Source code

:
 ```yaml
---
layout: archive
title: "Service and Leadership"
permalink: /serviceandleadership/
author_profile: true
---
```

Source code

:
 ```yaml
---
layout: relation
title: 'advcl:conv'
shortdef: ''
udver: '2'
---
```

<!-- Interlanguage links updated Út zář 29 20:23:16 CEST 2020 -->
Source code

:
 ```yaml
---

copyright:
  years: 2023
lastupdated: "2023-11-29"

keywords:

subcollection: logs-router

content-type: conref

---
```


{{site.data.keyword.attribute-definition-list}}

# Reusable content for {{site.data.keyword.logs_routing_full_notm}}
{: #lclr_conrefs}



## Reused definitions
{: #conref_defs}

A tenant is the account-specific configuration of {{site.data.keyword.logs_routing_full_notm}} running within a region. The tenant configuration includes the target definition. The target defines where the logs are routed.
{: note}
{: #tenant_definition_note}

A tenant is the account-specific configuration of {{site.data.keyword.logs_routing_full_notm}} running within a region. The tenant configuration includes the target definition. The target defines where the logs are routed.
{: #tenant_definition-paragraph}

__Required action__.
Copy the records out again word for word.

__Answer box__.
Source code

:
 ```yaml
---
layout: archive
title: "Service and Leadership"
permalink: /serviceandleadership/
author_profile: true
---
```

Source code

:
 ```yaml
---
layout: relation
title: 'advcl:conv'
shortdef: ''
udver: '2'
---
```

<!-- Interlanguage links updated Út zář 29 20:23:16 CEST 2020 -->
Source code

:
 ```yaml
---

copyright:
  years: 2023
lastupdated: "2023-11-29"

keywords:

subcollection: logs-router

content-type: conref

---
```


{{site.data.keyword.attribute-definition-list}}

# Reusable content for {{site.data.keyword.logs_routing_full_notm}}
{: #lclr_conrefs}



## Reused definitions
{: #conref_defs}

A tenant is the account-specific configuration of {{site.data.keyword.logs_routing_full_notm}} running within a region. The tenant configuration includes the target definition. The target defines where the logs are routed.
{: note}
{: #tenant_definition_note}

A tenant is the account-specific configuration of {{site.data.keyword.logs_routing_full_notm}} running within a region. The tenant configuration includes the target definition. The target defines where the logs are routed.
{: #tenant_definition-paragraph}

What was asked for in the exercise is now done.